La felicità del professor X, così simile all’estasi del profeta che non si cura tanto del contenuto catastrofico quanto dell’esattezza della propria profezia, aveva alcune conseguenze: la prima era che ogni cosa gli appariva ammantata di una gradevole e limpida sfumatura di azzurro: i calzini color salmone che portava ai piedi quando aveva letto la mail inviatagli da un collega del CERN; le dita ingiallite dal fumo che picchiettavano frenetiche sulla tastiera nel preparare messaggi da spedire alla stampa, ai colleghi, al mondo intero (perché tutti dovevano sapere che lui lo aveva previsto, che lui, il professor X, aveva sempre avuto ragione); il grigio malinconico con cui lui stesso anni prima aveva tinteggiato le pareti spoglie del suo studio; lo smalto bianco del fornello a gas su cui ogni mattina si raccoglievano, stratificandosi in differenti gradazioni di marrone, macchie di caffè di forma squisitamente irregolare. Sì, tutto appariva azzurro al professor X.
La seconda conseguenza era un’ipertrofia dell’ego che gli si gonfiava a ritmi tali da fargli immaginare di poter fagocitare la terra molto prima di quanto non avrebbe fatto il buco nero.

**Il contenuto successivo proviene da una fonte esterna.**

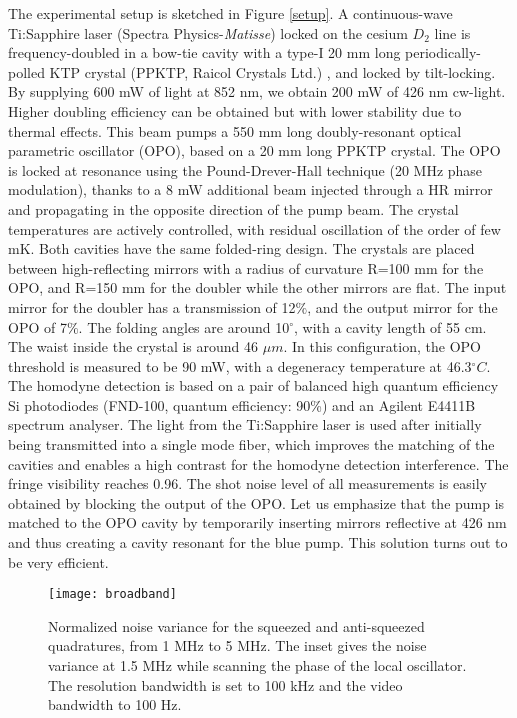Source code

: The experimental setup is sketched in Figure
\ref{setup}. A continuous-wave
Ti:Sapphire laser (Spectra Physics-\textit{Matisse}) locked on the cesium $D_2$ line is frequency-doubled  in a bow-tie cavity with
a type-I 20 mm long periodically-polled KTP crystal (PPKTP, Raicol Crystals Ltd.) \cite{LKB1}, and locked by tilt-locking\cite{tilt}. By supplying 600 mW of light at 852 nm, we obtain 200 mW of 426 nm cw-light. Higher doubling efficiency can be obtained but with lower stability due to thermal effects. This beam pumps a 550 mm long doubly-resonant optical parametric oscillator (OPO), based on
a 20 mm long PPKTP crystal. The OPO is locked at resonance using the Pound-Drever-Hall technique \cite{PDH} (20 MHz phase modulation), thanks to a 8 mW additional beam injected through a HR mirror and propagating in the opposite direction of the pump beam. The crystal temperatures are
actively controlled, with residual oscillation of the order of few mK. Both cavities have the same folded-ring design. The crystals are placed between high-reflecting mirrors with a radius of curvature R=100 mm for the OPO, and R=150 mm for the doubler while the other mirrors are flat. The input mirror for the doubler has a transmission of 12$\%$, and the output mirror for the OPO of 7$\%$.  The folding angles are around 10$^{\circ}$, with a cavity length of 55 cm. The waist inside the crystal is around 46 $\mu m$. In this configuration, the OPO threshold is measured to be 90 mW, with a degeneracy temperature at 46.3$^{\circ}C$.  The homodyne detection is based on a pair of balanced high quantum efficiency Si photodiodes (FND-100, quantum efficiency: 90\%) and an Agilent E4411B spectrum analyser. The light from the Ti:Sapphire laser is used after initially being transmitted into a single mode fiber, which improves the matching of the cavities and enables a high contrast for the homodyne detection interference. The fringe visibility
reaches 0.96. The shot noise level of all measurements is easily
obtained by blocking the output of the OPO. Let us emphasize that the pump is matched to the OPO cavity by temporarily inserting mirrors reflective at 426 nm and thus creating a cavity resonant for the blue pump. This solution turns out to be very efficient. 


\begin{figure}[t!]
\begin{center}
\texttt{[image: broadband]}
\end{center}
\caption{Normalized noise variance for the squeezed and anti-squeezed quadratures, from 1 MHz to 5 MHz. The inset gives the noise variance at 1.5 MHz while scanning the phase of the local oscillator. The resolution bandwidth is set to 100 kHz and the video bandwidth to 100
Hz. 
}\label{broad}
\end{figure}

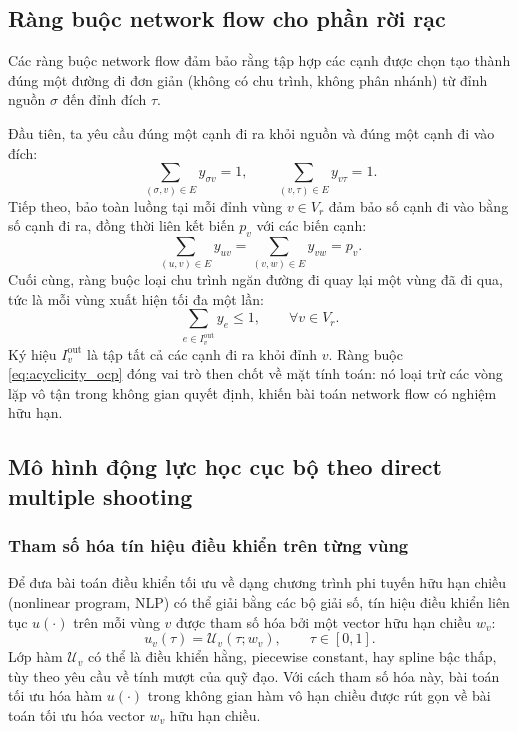 \subsection{Ràng buộc network flow cho phần rời rạc}
\label{subsec:network_flow}

Các ràng buộc network flow đảm bảo rằng tập hợp các cạnh được chọn tạo thành đúng một đường đi đơn giản (không có chu trình, không phân nhánh) từ đỉnh nguồn $\sigma$ đến đỉnh đích $\tau$.

Đầu tiên, ta yêu cầu đúng một cạnh đi ra khỏi nguồn và đúng một cạnh đi vào đích:
\begin{equation}
\sum_{(\sigma,v)\in E} y_{\sigma v}=1,
\qquad
\sum_{(v,\tau)\in E} y_{v\tau}=1.
\label{eq:source_sink_flow_ocp}
\end{equation}
Tiếp theo, bảo toàn luồng tại mỗi đỉnh vùng $v\in V_r$ đảm bảo số cạnh đi vào bằng số cạnh đi ra, đồng thời liên kết biến $p_v$ với các biến cạnh:
\begin{equation}
\sum_{(u,v)\in E} y_{uv}
=
\sum_{(v,w)\in E} y_{vw}
=
p_v.
\label{eq:flow_balance_ocp}
\end{equation}
Cuối cùng, ràng buộc loại chu trình ngăn đường đi quay lại một vùng đã đi qua, tức là mỗi vùng xuất hiện tối đa một lần:
\begin{equation}
\sum_{e\in I_v^{\mathrm{out}}} y_e \le 1,
\qquad \forall v\in V_r.
\label{eq:acyclicity_ocp}
\end{equation}
Ký hiệu $I_v^{\mathrm{out}}$ là tập tất cả các cạnh đi ra khỏi đỉnh $v$. Ràng buộc \eqref{eq:acyclicity_ocp} đóng vai trò then chốt về mặt tính toán: nó loại trừ các vòng lặp vô tận trong không gian quyết định, khiến bài toán network flow có nghiệm hữu hạn.

\subsection{Mô hình động lực học cục bộ theo direct multiple shooting}
\label{subsec:local_dynamics}

\subsubsection{Tham số hóa tín hiệu điều khiển trên từng vùng}

Để đưa bài toán điều khiển tối ưu về dạng chương trình phi tuyến hữu hạn chiều (nonlinear program, NLP) có thể giải bằng các bộ giải số, tín hiệu điều khiển liên tục $u(\cdot)$ trên mỗi vùng $v$ được tham số hóa bởi một vector hữu hạn chiều $w_v$:
\begin{equation}
u_v(\tau)=\mathcal{U}_v(\tau;w_v),
\qquad \tau\in[0,1].
\label{eq:control_param_ocp}
\end{equation}
Lớp hàm $\mathcal{U}_v$ có thể là điều khiển hằng, piecewise constant, hay spline bậc thấp, tùy theo yêu cầu về tính mượt của quỹ đạo. Với cách tham số hóa này, bài toán tối ưu hóa hàm $u(\cdot)$ trong không gian hàm vô hạn chiều được rút gọn về bài toán tối ưu hóa vector $w_v$ hữu hạn chiều.

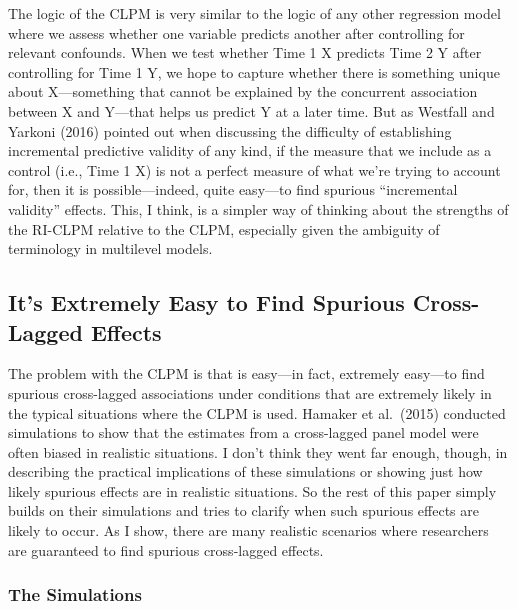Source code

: \documentclass[
  english,
  man,floatsintext]{apa6}
\begin{document}
The logic of the CLPM is very similar to the logic of any other regression model where we assess whether one variable predicts another after controlling for relevant confounds. When we test whether Time 1 X predicts Time 2 Y after controlling for Time 1 Y, we hope to capture whether there is something unique about X---something that cannot be explained by the concurrent association between X and Y---that helps us predict Y at a later time. But as Westfall and Yarkoni (2016) pointed out when discussing the difficulty of establishing incremental predictive validity of any kind, if the measure that we include as a control (i.e., Time 1 X) is not a perfect measure of what we're trying to account for, then it is possible---indeed, quite easy---to find spurious ``incremental validity'' effects. This, I think, is a simpler way of thinking about the strengths of the RI-CLPM relative to the CLPM, especially given the ambiguity of terminology in multilevel models.

\hypertarget{its-extremely-easy-to-find-spurious-cross-lagged-effects}{%
\subsection{It's Extremely Easy to Find Spurious Cross-Lagged Effects}\label{its-extremely-easy-to-find-spurious-cross-lagged-effects}}

The problem with the CLPM is that is easy---in fact, extremely easy---to find spurious cross-lagged associations under conditions that are extremely likely in the typical situations where the CLPM is used. Hamaker et al.~(2015) conducted simulations to show that the estimates from a cross-lagged panel model were often biased in realistic situations. I don't think they went far enough, though, in describing the practical implications of these simulations or showing just how likely spurious effects are in realistic situations. So the rest of this paper simply builds on their simulations and tries to clarify when such spurious effects are likely to occur. As I show, there are many realistic scenarios where researchers are guaranteed to find spurious cross-lagged effects.

\hypertarget{the-simulations}{%
\subsubsection{The Simulations}\label{the-simulations}}
\end{document}
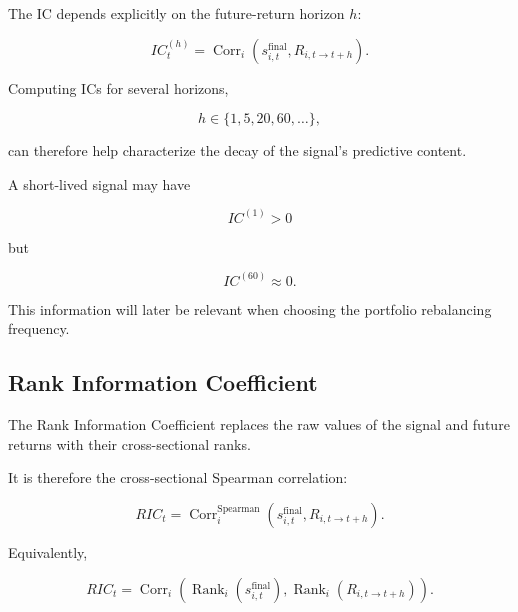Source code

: \documentclass[11pt,a4paper]{article}
\begin{document}
The IC depends explicitly on the future-return horizon $h$:

\begin{equation}
IC_t^{(h)}
=
\operatorname{Corr}_i
\left(
s_{i,t}^{\mathrm{final}},
R_{i,t\rightarrow t+h}
\right).
\end{equation}

Computing ICs for several horizons,

\begin{equation}
h
\in
\{1,5,20,60,\ldots\},
\end{equation}

can therefore help characterize the decay of the signal's predictive content.

A short-lived signal may have

\begin{equation}
IC^{(1)}>0
\end{equation}

but

\begin{equation}
IC^{(60)}
\approx 0.
\end{equation}

This information will later be relevant when choosing the portfolio
rebalancing frequency.


\subsection{Rank Information Coefficient}
\label{subsec:rank_information_coefficient}

The Rank Information Coefficient replaces the raw values of the signal and
future returns with their cross-sectional ranks.

It is therefore the cross-sectional Spearman correlation:

\begin{equation}
\boxed{
RIC_t
=
\operatorname{Corr}_i^{\mathrm{Spearman}}
\left(
s_{i,t}^{\mathrm{final}},
R_{i,t\rightarrow t+h}
\right).
}
\end{equation}

Equivalently,

\begin{equation}
RIC_t
=
\operatorname{Corr}_i
\left(
\operatorname{Rank}_i
\left(
s_{i,t}^{\mathrm{final}}
\right),
\operatorname{Rank}_i
\left(
R_{i,t\rightarrow t+h}
\right)
\right).
\end{equation}
\end{document}
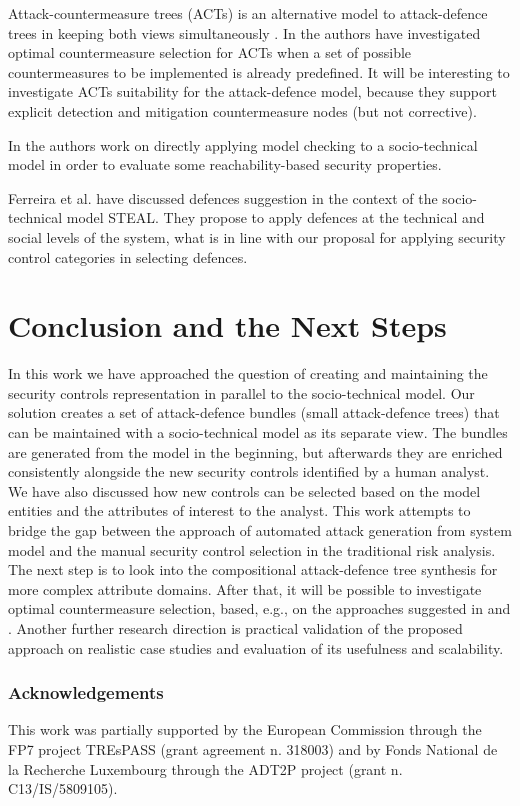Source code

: \documentclass{llncs}
\begin{document}
Attack-countermeasure trees (ACTs) is an alternative model to attack-defence trees in keeping both views simultaneously \cite{Roy-SCN-2011}. In \cite{Roy-DSN-2012} the authors have investigated optimal countermeasure selection for ACTs when a set of possible countermeasures to be implemented is already predefined. It will be interesting to investigate ACTs suitability for the attack-defence model, because they support explicit detection and mitigation countermeasure nodes (but not corrective). 

In \cite{Lenzini-2015} the authors work on directly applying model checking to a socio-technical model in order to evaluate some reachability-based security properties. 

Ferreira et al. \cite{STEAL-2014} have discussed defences suggestion in the context of the socio-technical model STEAL. They propose to apply defences at the technical and social levels of the system, what is in line with our proposal for applying security control categories in selecting defences.

\section{Conclusion and the Next Steps}

In this work we have approached the question of creating and maintaining the security controls representation in parallel to the socio-technical model. Our solution creates a set of attack-defence bundles (small attack-defence trees) that can be maintained with a socio-technical model as its separate view. The bundles are generated from the model in the beginning, but afterwards they are enriched consistently alongside the new security controls identified by a human analyst. We have also discussed how new controls can be selected based on the model entities and the attributes of interest to the analyst. This work attempts to bridge the gap between the approach of automated attack generation from system model and the manual security control selection in the traditional risk analysis. The next step is to look into the compositional attack-defence tree synthesis for more complex attribute domains.  After that, it will be possible to investigate optimal countermeasure selection, based, e.g., on the approaches suggested in \cite{Aslanyan-POST-2015} and \cite{Roy-DSN-2012}. Another further research direction is practical validation of the proposed approach on realistic case studies and evaluation of its usefulness and scalability.

\subsubsection*{Acknowledgements}
This work was partially supported by the European Commission through the FP7 project TREsPASS (grant agreement n. 318003) and by Fonds National de la Recherche Luxembourg through the ADT2P project (grant n. C13/IS/5809105).




\end{document}
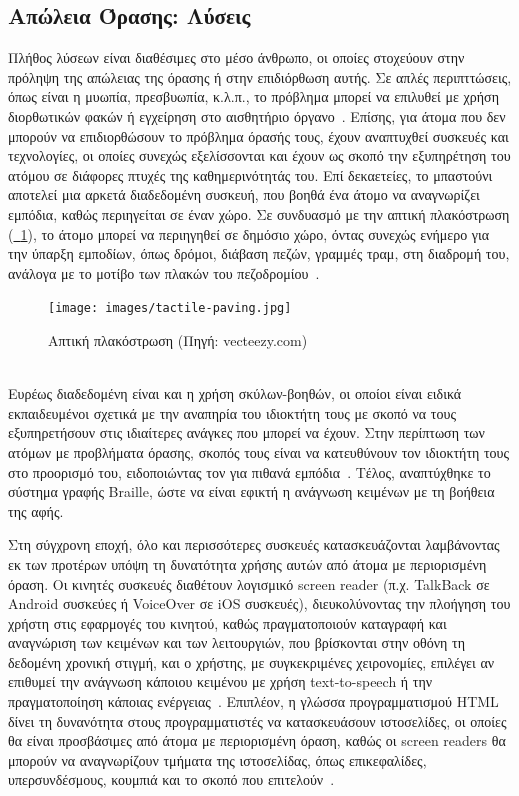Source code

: \subsection{Απώλεια Όρασης: Λύσεις}\label{subsec:visionSolutions}
Πλήθος λύσεων είναι διαθέσιμες στο μέσο άνθρωπο, οι οποίες στοχεύουν στην πρόληψη της απώλειας της όρασης ή στην επιδιόρθωση αυτής. Σε απλές περιπττώσεις, όπως είναι η μυωπία, πρεσβυωπία, κ.λ.π., το πρόβλημα μπορεί να επιλυθεί με χρήση διορθωτικών φακών ή εγχείρηση στο αισθητήριο όργανο~\cite{worldhealthorganization_2023_blindness}. Επίσης, για άτομα που δεν μπορούν να επιδιορθώσουν το πρόβλημα όρασής τους, έχουν αναπτυχθεί συσκευές και τεχνολογίες, οι οποίες συνεχώς εξελίσσονται και έχουν ως σκοπό την εξυπηρέτηση του ατόμου σε διάφορες πτυχές της καθημερινότητάς του. Επί δεκαετείες, το μπαστούνι αποτελεί μια αρκετά διαδεδομένη συσκευή, που βοηθά ένα άτομο να αναγνωρίζει εμπόδια, καθώς περιηγείται σε έναν χώρο. Σε συνδυασμό με την απτική πλακόστρωση (\hyperref[fig:tactile_paving]{\schema~\ref*{fig:tactile_paving}}), το άτομο μπορεί να περιηγηθεί σε δημόσιο χώρο, όντας συνεχώς ενήμερο για την ύπαρξη εμποδίων, όπως δρόμοι, διάβαση πεζών, γραμμές τραμ, στη διαδρομή του, ανάλογα με το μοτίβο των πλακών του πεζοδρομίου~\cite{mashiata_2022_towards}.
\begin{figure}[!h]
  \centering
  \texttt{[image: images/tactile-paving.jpg]}
  \caption[Απτική πλακόστρωση]{Απτική πλακόστρωση {\footnotesize(Πηγή: vecteezy.com)}}\label{fig:tactile_paving}
\end{figure}\\
Ευρέως διαδεδομένη είναι και η χρήση σκύλων-βοηθών, οι οποίοι είναι ειδικά εκπαιδευμένοι σχετικά με την αναπηρία του ιδιοκτήτη τους με σκοπό να τους εξυπηρετήσουν στις ιδιαίτερες ανάγκες που μπορεί να έχουν. Στην περίπτωση των ατόμων με προβλήματα όρασης, σκοπός τους είναι να κατευθύνουν τον ιδιοκτήτη τους στο προορισμό του, ειδοποιώντας τον για πιθανά εμπόδια~\cite{illinoisuniversitylibrary_2013_libguides}. Τέλος, αναπτύχθηκε το σύστημα γραφής Braille, ώστε να είναι εφικτή η ανάγνωση κειμένων με τη βοήθεια της αφής.

Στη σύγχρονη εποχή, όλο και περισσότερες συσκευές κατασκευάζονται λαμβάνοντας εκ των προτέρων υπόψη τη δυνατότητα χρήσης αυτών από άτομα με περιορισμένη όραση. Οι κινητές συσκευές διαθέτουν λογισμικό screen reader (π.χ. TalkBack σε Android συσκεύες ή VoiceOver σε iOS συσκευές), διευκολύνοντας την πλοήγηση του χρήστη στις εφαρμογές του κινητού, καθώς πραγματοποιούν καταγραφή και αναγνώριση των κειμένων και των λειτουργιών, που βρίσκονται στην οθόνη τη δεδομένη χρονική στιγμή, και ο χρήστης, με συγκεκριμένες χειρονομίες, επιλέγει αν επιθυμεί την ανάγνωση κάποιου κειμένου με χρήση text-to-speech ή την πραγματοποίηση κάποιας ενέργειας~\cite{americanfoundationfortheblind_2019_screen}. Επιπλέον, η γλώσσα προγραμματισμού HTML δίνει τη δυνανότητα στους προγραμματιστές να κατασκευάσουν ιστοσελίδες, οι οποίες θα είναι προσβάσιμες από άτομα με περιορισμένη όραση, καθώς οι screen readers θα μπορούν να αναγνωρίζουν τμήματα της ιστοσελίδας, όπως επικεφαλίδες, υπερσυνδέσμους, κουμπιά και το σκοπό που επιτελούν~\cite{w3schools_2020_html}.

Infine, terza conseguenza, lo colse una certa irrequietezza motoria che gli impediva di star fermo nel godere della sventurata precisione dei suoi calcoli, costringendolo a rimbalzare da una parete all’altra del suo studio come quelle macchinine che incontrato un ostacolo non se ne curano, girano di centottanta gradi su se stesse e continuano a disegnare traiettorie rettilinee fino all’esaurimento delle batterie.
Quando gli oggetti tornarono del loro colore, l’ego all’interno dei suoi confini e le gambe a riposo, quando insomma la felicità si consumò, il professor X lasciò scivolare il sedere ossuto sulla seduta di pelle della sua poltroncina da ufficio fino a farlo arrivare sul bordo. Distese la schiena, si sgranchì le gambe e incrociò le dita delle mani sul ventre asciutto. Si chiese cosa provasse. E si rispose. Non aveva paura, non provava terrore, non sentiva rabbia. Tutto il suo sentire era concentrato in un corpo minuscolo e di straordinaria densità, nascosto tra le pieghe e le circonvoluzioni dei circuiti cerebrali, e da lì inviava ad ogni cellula un quieto senso di soddisfazione e nient’altro. Non provava nient’altro.
Così, le parole della mail, che pure continuavano a scorrergli nella mente come i titoli in sovrimpressione di un programma televisivo guardato per noia, finirono per perdere di significato. D’altra parte niente avrebbe più avuto significato. Ma quel quieto senso di soddisfazione – ne era certo – si sarebbe inscritto nel suo corpo fino al livello più infimo e sconosciuto della materia, e avrebbe lasciato in questo modo una traccia nell’universo.
E solo questo aveva importanza per il professor X.
Due storie solo apparentemente slegate, si fondono in un unico quadro; due facce dello stesso mondo: uno ordinario, l’altro complesso. Modi diversi di avere ragione, ma interconnessi tra loro, legati dal fatto che quest’ultima, con poche eccezioni, non può che stare da una sola parte che a volte non ci piace. Tifiamo allora per l’altra, quella contraria, perdente, lo facciamo pur sapendo che il nostro è un tentativo vano di cambiare una dura realtà, ma la ragione ha a che fare col reale e pertanto, sfortunatamente, questo finirà per imporsi al di là del sentimentio e dei nostri irrazionali desideri.